**Problem details**
Write out every line below that contains "install".

[Start of Attachment]

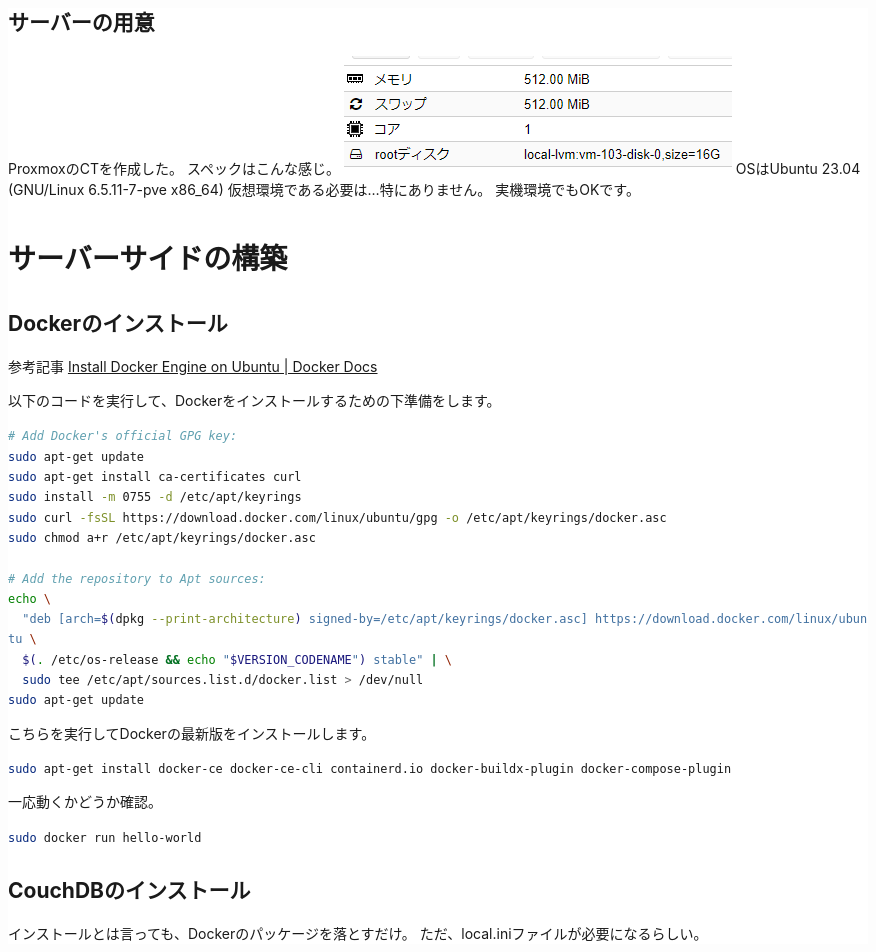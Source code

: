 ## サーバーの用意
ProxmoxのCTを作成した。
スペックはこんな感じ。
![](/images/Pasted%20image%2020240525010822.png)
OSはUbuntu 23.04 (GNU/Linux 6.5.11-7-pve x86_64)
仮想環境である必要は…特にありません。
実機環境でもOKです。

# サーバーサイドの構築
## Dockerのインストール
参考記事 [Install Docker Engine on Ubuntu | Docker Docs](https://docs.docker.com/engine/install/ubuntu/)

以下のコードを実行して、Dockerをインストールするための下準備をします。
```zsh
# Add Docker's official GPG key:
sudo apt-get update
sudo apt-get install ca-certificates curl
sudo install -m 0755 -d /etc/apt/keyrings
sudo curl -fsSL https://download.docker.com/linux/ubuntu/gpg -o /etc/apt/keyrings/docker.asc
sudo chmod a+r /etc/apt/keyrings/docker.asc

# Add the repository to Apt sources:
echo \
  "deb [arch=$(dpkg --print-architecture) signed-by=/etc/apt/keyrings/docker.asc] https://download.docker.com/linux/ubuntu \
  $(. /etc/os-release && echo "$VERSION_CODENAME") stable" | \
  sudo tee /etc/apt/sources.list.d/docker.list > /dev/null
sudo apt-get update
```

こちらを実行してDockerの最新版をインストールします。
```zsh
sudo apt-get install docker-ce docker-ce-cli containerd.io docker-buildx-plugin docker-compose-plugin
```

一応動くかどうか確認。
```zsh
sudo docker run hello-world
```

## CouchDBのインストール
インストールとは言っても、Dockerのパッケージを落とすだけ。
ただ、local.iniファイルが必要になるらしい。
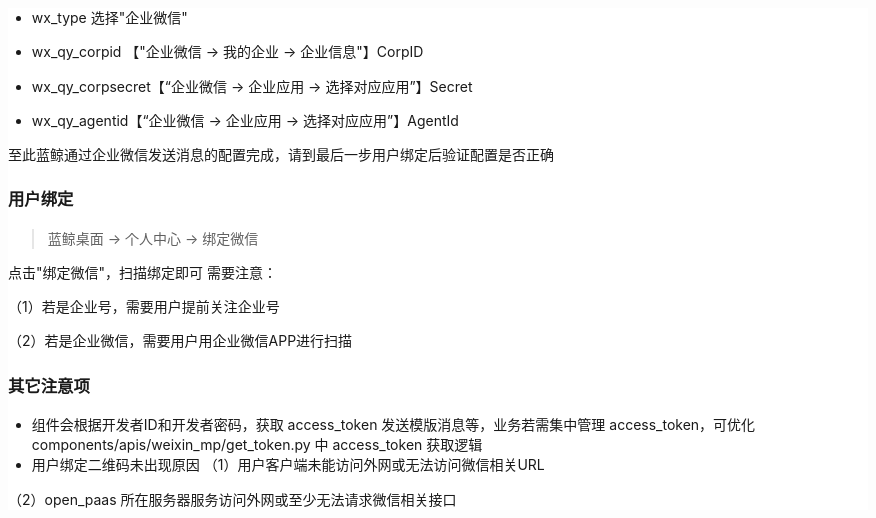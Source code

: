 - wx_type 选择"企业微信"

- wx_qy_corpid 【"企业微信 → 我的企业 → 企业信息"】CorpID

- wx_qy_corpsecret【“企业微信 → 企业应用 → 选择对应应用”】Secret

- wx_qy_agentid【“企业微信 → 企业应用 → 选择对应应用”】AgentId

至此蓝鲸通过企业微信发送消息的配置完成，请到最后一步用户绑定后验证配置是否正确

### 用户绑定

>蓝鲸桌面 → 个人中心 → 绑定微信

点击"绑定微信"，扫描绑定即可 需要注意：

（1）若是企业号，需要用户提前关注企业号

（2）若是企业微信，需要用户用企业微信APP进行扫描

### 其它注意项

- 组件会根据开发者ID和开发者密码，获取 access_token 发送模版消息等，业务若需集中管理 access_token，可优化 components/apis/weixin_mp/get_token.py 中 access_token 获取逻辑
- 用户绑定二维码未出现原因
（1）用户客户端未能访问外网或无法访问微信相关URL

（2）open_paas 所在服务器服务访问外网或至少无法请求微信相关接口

[End of Attachment]

**Written answer**
参考記事 [Install Docker Engine on Ubuntu | Docker Docs](https://docs.docker.com/engine/install/ubuntu/)
sudo apt-get install ca-certificates curl
sudo install -m 0755 -d /etc/apt/keyrings
sudo apt-get install docker-ce docker-ce-cli containerd.io docker-buildx-plugin docker-compose-plugin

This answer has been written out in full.